> Work item
Lines below that include the word "montaje" should each be copied.

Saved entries
══════

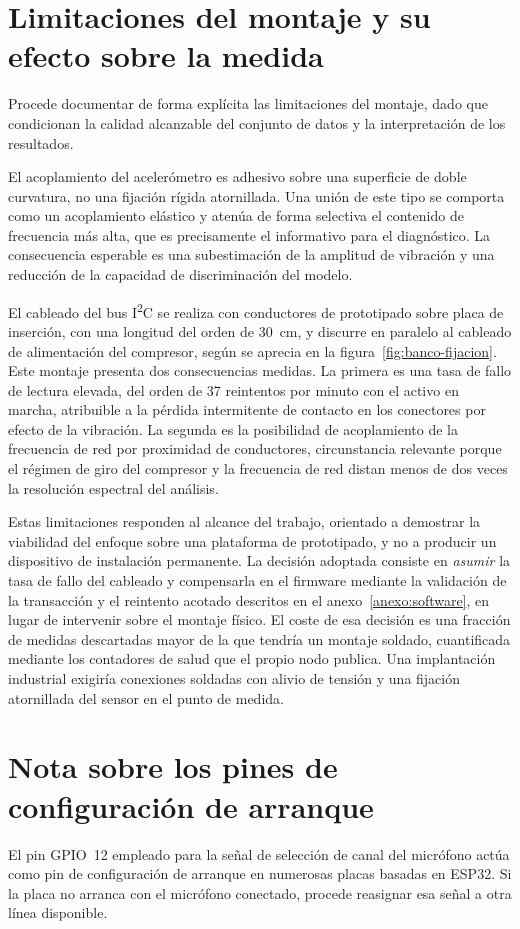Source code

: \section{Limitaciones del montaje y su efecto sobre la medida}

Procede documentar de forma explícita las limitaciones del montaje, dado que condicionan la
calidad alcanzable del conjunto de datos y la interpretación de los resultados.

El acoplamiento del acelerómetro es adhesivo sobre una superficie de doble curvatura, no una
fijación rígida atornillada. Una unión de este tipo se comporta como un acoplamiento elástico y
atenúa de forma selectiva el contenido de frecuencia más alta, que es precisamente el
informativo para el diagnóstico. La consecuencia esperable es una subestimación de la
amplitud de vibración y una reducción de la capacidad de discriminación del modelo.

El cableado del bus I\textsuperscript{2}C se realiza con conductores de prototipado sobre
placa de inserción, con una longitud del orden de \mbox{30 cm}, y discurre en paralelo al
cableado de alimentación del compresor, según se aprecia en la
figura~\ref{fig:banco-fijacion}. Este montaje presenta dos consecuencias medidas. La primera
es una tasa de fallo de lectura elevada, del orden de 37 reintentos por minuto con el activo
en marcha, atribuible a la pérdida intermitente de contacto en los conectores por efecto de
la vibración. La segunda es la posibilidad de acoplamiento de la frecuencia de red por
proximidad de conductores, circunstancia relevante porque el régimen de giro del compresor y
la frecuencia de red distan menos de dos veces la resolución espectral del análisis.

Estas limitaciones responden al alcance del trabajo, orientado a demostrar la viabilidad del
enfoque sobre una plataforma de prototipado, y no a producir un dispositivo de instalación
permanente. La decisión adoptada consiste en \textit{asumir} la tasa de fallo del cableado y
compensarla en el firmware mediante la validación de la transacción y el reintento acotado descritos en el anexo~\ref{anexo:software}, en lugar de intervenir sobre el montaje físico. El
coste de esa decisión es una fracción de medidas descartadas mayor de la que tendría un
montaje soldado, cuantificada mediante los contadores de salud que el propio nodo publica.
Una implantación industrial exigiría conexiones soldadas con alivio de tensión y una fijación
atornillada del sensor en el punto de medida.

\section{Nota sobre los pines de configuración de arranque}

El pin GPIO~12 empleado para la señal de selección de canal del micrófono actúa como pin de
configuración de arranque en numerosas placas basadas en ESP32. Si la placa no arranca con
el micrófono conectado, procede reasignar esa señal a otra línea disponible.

══════

> Solution to this exercise
: \section{Limitaciones del montaje y su efecto sobre la medida}
Procede documentar de forma explícita las limitaciones del montaje, dado que condicionan la
figura~\ref{fig:banco-fijacion}. Este montaje presenta dos consecuencias medidas. La primera
compensarla en el firmware mediante la validación de la transacción y el reintento acotado descritos en el anexo~\ref{anexo:software}, en lugar de intervenir sobre el montaje físico. El
montaje soldado, cuantificada mediante los contadores de salud que el propio nodo publica.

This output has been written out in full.